## Exercise description
From the records below, copy every line that contains the word "compared".

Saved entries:
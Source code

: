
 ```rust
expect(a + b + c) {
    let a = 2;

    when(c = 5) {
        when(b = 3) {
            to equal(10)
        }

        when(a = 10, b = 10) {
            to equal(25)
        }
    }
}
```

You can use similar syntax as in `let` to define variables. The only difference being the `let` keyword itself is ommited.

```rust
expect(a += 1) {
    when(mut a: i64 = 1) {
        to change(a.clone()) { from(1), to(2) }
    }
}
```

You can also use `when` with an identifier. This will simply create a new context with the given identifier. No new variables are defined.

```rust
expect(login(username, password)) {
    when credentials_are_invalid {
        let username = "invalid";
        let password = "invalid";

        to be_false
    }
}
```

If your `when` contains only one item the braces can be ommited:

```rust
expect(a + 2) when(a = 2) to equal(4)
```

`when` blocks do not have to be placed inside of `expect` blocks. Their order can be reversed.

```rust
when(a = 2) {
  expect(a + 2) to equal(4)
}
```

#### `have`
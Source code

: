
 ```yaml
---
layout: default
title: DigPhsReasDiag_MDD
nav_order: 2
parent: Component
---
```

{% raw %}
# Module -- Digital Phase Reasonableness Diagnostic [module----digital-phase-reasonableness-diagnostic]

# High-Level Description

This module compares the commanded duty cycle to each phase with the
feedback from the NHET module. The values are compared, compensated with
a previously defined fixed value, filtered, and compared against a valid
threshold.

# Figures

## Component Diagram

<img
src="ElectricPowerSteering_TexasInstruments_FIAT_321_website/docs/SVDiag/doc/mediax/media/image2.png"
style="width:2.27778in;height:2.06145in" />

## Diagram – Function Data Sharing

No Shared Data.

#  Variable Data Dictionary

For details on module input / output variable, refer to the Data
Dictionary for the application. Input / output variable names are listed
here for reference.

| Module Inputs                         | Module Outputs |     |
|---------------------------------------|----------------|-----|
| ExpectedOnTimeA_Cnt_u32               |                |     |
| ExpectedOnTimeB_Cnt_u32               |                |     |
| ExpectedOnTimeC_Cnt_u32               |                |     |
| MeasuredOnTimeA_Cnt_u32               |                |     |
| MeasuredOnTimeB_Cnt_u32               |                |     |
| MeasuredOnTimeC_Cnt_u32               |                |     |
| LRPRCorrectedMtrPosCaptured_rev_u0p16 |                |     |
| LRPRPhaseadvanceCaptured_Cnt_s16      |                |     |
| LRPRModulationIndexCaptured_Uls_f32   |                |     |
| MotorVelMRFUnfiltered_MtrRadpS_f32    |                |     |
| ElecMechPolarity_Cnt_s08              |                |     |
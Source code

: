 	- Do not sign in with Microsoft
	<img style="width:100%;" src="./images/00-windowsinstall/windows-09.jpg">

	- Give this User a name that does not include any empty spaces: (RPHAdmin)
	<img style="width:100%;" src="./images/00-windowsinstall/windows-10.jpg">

## Solved problem
feedback from the NHET module. The values are compared, compensated with
a previously defined fixed value, filtered, and compared against a valid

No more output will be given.